Source data Start Marker

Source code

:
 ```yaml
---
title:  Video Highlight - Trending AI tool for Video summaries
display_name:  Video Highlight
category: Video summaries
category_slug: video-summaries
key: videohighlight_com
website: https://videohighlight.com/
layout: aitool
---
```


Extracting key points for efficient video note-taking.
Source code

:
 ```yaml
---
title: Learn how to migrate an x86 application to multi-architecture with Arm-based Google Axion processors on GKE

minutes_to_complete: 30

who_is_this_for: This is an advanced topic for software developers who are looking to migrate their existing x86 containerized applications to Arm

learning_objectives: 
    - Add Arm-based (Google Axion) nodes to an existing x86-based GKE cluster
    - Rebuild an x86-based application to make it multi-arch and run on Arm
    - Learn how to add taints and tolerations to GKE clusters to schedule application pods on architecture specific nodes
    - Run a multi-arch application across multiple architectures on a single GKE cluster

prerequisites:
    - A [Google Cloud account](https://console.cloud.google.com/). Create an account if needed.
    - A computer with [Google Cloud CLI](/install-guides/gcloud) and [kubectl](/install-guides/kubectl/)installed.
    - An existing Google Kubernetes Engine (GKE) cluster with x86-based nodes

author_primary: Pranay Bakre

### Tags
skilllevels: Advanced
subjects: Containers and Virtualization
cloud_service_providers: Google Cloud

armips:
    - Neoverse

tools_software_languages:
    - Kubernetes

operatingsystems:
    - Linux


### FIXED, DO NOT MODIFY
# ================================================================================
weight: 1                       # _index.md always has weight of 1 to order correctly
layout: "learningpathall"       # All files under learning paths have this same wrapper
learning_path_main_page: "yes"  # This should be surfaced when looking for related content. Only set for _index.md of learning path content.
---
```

Source data End Marker

- _What you need to do_
Work out how many lines above contain "https"; write only the number.

- _Solution for this problem_
2